Steps S405 and S406 are further described with reference to FIG. 7C. FIG. 7C exemplifies a case where a plurality of sentence breaks is detected in the period T2 due to an unclear utterance “Hmm . . . .” and the speaker is changed unclearly. In this case, the speaker in the period T1 before the timing of the end of the sentence “. . . Do you have any questions?” is determined to be the speaker P. Further, it is determined that the speaker in the previous period T2 is unknown from the timing after the end of the above sentence to the beginning of the new sentence “Can I take a minute?”. Further, the speaker in the period T3 after the beginning timing of the new sentence is determined to be the speaker R.

Note that, before step S404 or S406, the controller 11 may determine whether there is the voice feature amount group previously generated for each speaker corresponding to the voice feature amount of the speaker R in step S102. Upon determination that no such group exist, the controller 11 may generate, like step S307 described above, a new voice feature amount group of the speaker R and proceeds to step S404 or S406.

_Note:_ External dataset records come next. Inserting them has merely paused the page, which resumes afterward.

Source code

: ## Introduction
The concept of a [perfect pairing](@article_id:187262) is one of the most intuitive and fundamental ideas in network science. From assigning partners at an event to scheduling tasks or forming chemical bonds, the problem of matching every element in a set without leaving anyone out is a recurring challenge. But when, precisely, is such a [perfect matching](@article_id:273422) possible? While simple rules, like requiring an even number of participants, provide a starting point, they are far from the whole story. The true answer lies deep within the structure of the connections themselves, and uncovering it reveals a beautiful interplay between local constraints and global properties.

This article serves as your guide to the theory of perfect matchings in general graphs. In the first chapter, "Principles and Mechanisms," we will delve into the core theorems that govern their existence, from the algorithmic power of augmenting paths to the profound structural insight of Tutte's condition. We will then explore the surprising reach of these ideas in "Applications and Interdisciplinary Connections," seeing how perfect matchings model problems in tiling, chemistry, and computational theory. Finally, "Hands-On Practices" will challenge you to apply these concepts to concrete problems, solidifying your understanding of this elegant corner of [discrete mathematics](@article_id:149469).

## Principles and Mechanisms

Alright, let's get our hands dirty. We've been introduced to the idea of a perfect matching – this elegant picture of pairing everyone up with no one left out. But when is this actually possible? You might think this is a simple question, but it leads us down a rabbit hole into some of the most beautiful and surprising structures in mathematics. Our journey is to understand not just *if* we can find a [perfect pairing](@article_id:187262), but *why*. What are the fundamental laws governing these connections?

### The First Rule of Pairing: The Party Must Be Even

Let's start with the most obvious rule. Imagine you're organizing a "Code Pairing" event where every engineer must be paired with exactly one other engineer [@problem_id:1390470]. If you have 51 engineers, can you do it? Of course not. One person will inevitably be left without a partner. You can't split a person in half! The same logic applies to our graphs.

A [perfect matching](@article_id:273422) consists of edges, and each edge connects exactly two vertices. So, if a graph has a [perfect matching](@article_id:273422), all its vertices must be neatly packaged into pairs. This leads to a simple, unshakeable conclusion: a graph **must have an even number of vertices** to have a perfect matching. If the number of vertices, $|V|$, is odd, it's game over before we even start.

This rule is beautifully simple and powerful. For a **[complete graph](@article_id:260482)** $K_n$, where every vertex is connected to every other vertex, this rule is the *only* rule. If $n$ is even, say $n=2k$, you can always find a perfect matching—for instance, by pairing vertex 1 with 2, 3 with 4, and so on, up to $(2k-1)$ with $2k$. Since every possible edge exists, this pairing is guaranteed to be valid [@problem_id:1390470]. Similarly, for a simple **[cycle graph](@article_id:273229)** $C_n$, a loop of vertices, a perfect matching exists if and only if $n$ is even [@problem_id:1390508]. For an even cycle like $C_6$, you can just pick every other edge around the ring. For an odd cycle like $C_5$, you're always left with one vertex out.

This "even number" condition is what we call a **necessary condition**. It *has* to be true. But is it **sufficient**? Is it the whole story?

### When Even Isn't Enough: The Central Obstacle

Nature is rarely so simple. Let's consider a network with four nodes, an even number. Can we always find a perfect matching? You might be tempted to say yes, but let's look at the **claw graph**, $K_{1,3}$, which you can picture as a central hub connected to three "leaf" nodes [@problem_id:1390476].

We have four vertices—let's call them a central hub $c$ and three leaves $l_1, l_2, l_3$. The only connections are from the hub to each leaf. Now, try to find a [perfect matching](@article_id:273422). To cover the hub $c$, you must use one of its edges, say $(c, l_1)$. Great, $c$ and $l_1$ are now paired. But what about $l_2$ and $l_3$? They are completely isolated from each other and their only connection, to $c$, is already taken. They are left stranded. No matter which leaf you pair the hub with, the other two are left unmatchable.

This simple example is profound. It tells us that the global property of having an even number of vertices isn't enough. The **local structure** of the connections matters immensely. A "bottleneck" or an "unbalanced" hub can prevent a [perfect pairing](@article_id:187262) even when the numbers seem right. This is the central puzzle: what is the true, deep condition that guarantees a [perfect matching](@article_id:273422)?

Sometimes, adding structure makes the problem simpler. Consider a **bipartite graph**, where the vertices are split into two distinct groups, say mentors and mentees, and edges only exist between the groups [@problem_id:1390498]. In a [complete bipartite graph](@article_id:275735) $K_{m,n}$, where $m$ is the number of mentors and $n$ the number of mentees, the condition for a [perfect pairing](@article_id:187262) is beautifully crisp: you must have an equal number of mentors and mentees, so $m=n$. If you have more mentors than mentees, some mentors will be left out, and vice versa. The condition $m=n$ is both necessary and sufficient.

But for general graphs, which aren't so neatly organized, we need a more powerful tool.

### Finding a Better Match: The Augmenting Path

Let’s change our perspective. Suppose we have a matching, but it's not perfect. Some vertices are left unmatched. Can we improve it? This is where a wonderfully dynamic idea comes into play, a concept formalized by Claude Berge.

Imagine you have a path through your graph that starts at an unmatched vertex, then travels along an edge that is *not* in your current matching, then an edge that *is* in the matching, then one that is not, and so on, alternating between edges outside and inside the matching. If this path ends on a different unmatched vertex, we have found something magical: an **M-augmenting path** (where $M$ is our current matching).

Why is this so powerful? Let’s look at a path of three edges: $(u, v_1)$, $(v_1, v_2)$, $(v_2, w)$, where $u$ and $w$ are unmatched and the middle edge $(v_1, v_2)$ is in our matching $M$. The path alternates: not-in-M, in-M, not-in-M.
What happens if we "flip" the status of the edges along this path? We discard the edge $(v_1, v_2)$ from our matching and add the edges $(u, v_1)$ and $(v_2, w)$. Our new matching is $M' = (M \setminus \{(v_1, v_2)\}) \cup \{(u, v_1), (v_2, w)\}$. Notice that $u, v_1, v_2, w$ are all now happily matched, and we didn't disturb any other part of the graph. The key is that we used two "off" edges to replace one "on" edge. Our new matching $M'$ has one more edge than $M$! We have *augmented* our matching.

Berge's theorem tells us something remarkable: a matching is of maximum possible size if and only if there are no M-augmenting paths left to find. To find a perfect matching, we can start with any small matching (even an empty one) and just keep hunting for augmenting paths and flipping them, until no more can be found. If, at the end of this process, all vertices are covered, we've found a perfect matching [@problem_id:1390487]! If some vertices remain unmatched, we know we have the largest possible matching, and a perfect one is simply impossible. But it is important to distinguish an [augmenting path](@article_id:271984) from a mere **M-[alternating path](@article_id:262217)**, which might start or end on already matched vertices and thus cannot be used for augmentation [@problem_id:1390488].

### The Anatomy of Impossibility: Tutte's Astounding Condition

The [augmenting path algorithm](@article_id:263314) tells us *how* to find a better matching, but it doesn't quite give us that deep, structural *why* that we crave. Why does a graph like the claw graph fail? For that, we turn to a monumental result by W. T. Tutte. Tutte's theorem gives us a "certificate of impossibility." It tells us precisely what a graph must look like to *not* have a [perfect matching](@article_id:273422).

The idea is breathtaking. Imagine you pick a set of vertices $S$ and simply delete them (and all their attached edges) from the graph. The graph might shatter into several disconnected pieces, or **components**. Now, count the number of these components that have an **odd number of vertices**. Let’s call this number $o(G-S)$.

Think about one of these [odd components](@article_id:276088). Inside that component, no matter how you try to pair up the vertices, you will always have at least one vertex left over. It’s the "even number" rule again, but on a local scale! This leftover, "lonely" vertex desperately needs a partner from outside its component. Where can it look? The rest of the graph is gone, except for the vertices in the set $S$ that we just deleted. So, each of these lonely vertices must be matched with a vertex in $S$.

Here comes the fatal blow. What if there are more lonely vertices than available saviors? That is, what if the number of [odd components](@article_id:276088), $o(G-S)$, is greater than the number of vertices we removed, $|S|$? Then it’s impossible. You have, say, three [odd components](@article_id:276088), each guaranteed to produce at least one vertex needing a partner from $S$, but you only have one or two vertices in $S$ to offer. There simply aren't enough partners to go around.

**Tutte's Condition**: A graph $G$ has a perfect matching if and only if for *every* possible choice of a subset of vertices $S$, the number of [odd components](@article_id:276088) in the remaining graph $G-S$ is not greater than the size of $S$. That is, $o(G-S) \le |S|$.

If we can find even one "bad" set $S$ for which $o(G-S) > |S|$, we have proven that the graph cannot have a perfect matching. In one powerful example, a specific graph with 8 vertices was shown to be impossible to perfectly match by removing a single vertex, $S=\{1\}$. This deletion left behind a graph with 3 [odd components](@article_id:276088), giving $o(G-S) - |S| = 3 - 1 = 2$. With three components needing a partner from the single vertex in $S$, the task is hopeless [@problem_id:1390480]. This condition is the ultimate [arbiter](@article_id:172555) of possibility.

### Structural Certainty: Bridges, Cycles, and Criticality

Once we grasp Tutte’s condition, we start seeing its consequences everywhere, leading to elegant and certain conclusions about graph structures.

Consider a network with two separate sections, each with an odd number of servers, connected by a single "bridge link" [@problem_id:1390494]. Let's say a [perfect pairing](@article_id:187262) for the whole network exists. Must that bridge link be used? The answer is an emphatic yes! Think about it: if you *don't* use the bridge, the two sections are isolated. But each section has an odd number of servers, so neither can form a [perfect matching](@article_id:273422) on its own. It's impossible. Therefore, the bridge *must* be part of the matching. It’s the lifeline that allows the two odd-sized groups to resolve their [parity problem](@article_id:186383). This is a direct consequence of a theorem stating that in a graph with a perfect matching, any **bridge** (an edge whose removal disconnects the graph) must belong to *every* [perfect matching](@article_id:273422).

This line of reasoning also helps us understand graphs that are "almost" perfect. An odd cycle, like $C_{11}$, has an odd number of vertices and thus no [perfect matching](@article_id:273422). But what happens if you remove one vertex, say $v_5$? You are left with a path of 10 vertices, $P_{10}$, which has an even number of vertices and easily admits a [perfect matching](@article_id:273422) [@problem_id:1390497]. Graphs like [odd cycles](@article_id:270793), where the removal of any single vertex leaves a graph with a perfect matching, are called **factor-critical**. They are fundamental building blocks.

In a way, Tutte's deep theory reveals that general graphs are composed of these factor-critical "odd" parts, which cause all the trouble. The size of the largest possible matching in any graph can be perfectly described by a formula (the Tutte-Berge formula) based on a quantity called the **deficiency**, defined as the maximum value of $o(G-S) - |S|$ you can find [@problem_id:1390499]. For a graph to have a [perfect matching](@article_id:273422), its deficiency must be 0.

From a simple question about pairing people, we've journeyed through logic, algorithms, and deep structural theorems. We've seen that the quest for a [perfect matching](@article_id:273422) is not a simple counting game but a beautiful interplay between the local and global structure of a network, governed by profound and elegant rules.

When it is determined that no sentence break has been detected (step S401: NO), the controller 11 determines, as the speaker determiner 118, the speaker before the sentence break timing existing before the first timing t1 is the speaker P (step S407). Then, the controller if displays, as the display controller 116, the information related to the speaker determined in step S407 on the display part 14 in association with the displayed text information (step S408). Then, the controller 11 temporarily suspends, as the speaker determiner 118, the determination of the speaker after the sentence break timing of the sentence (step S409). This case corresponds to a case, for example, where the sentence break is unclear because the speaker P speaks by cheating the end of the sentence, or another speaker speaks while thinking about the beginning of the sentence.

Subsequently, the controller it averages, as the voice analyzer 112, the extracted voice feature amounts in a period (hereinafter referred to as “period T4”) between the sentence break timing existing before the first timing t1 and the timing before the next sentence break timing (step S410). Then, the controller 11 determines whether there is a group corresponding to the averaged voice feature amount among the voice feature amount groups previously generated for each speaker in step S102 (step S411).

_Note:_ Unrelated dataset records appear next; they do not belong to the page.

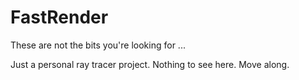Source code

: FastRender
==========

These are not the bits you're looking for ...

Just a personal ray tracer project. Nothing to see here. Move along.

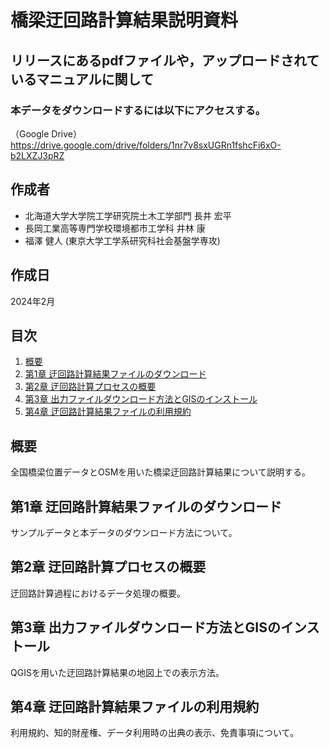 # 橋梁迂回路計算結果説明資料

## **リリースにあるpdfファイルや，アップロードされているマニュアルに関して**

### 本データをダウンロードするには以下にアクセスする。
（Google Drive）https://drive.google.com/drive/folders/1nr7v8sxUGRn1fshcFi6xO-b2LXZJ3pRZ 

## 作成者
- 北海道大学大学院工学研究院土木工学部門 長井 宏平
- 長岡工業高等専門学校環境都市工学科 井林 康
- 福澤 健人 (東京大学工学系研究科社会基盤学専攻)

## 作成日
2024年2月

## 目次
1. [概要](#概要)
2. [第1章 迂回路計算結果ファイルのダウンロード](#第1章-迂回路計算結果ファイルのダウンロード)
3. [第2章 迂回路計算プロセスの概要](#第2章-迂回路計算プロセスの概要)
4. [第3章 出力ファイルダウンロード方法とGISのインストール](#第3章-出力ファイルダウンロード方法とGISのインストール)
5. [第4章 迂回路計算結果ファイルの利用規約](#第4章-迂回路計算結果ファイルの利用規約)

## 概要
全国橋梁位置データとOSMを用いた橋梁迂回路計算結果について説明する。

## 第1章 迂回路計算結果ファイルのダウンロード
サンプルデータと本データのダウンロード方法について。

## 第2章 迂回路計算プロセスの概要
迂回路計算過程におけるデータ処理の概要。

## 第3章 出力ファイルダウンロード方法とGISのインストール
QGISを用いた迂回路計算結果の地図上での表示方法。

## 第4章 迂回路計算結果ファイルの利用規約
利用規約、知的財産権、データ利用時の出典の表示、免責事項について。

When it is determined that there is a group corresponding to the averaged voice feature amount (step S411: YES), the controller 11 proceeds to the processing of step S412. Then, the controller 11 determines, as the speaker determiner 118, that the speaker in the period T4 is a speaker corresponding to the present group (step S412). After that, the controller 11 returns to the processing illustrated in FIG. 3.

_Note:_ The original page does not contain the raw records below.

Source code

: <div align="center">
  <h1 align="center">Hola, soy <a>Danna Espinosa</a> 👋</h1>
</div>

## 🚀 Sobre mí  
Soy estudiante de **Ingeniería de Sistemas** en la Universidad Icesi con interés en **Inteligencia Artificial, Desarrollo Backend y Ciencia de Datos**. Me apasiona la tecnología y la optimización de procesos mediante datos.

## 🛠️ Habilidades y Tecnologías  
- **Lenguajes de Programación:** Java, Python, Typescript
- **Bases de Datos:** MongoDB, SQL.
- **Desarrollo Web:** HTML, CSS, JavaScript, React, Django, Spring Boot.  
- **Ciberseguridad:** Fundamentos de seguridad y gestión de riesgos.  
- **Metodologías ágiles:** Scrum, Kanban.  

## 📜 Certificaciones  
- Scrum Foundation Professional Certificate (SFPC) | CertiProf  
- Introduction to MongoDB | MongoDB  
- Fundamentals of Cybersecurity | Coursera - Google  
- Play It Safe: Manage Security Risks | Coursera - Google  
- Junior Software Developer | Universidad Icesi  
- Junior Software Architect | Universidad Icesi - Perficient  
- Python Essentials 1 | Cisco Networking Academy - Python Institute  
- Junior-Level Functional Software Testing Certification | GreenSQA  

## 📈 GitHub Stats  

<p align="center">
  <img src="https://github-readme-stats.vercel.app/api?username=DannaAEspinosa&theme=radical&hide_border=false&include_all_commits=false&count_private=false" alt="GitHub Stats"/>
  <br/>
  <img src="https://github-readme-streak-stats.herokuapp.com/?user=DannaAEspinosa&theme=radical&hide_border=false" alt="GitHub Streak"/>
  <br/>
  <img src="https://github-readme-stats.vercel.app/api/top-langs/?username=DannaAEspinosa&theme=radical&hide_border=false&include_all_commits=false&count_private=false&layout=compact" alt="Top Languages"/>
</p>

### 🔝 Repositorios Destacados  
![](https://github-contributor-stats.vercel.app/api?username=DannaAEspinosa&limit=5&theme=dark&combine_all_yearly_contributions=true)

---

When it is determined that there is no group corresponding to the averaged voice feature amount (step S411: NO), the controller 11 proceeds to the processing of step S413. Then, the controller 11 determines, as the speaker determiner 118, that the speaker in the period T4 is unknown (step S413). That is, the controller 11 determines that the speaker corresponding to one sentence in the period is unknown. After that, the controller 11 returns to the processing illustrated in FIG. 3.

Steps S407 to S413 are further described with reference to FIG. 7D. FIG. 7D exemplifies a case where a clear sentence break has not been detected in the period T2 and the speaker has been changed uncleanly. In this case, the speaker before the timing t0 at the end of the sentence “. . . think so.” that exists before the first timing t1 is determined to be the speaker P. The determination of the speaker after timing t0 is temporarily suspended until the next sentence break is detected, and as soon as the next sentence break is detected, the speaker is determined in accordance with the averaged voice feature amount.

Note that the controller 11 may reset the flag 2 after the processing illustrated in FIG. 6B and before returning to the processing illustrated in FIG. 3.

The present embodiment provides the following effects.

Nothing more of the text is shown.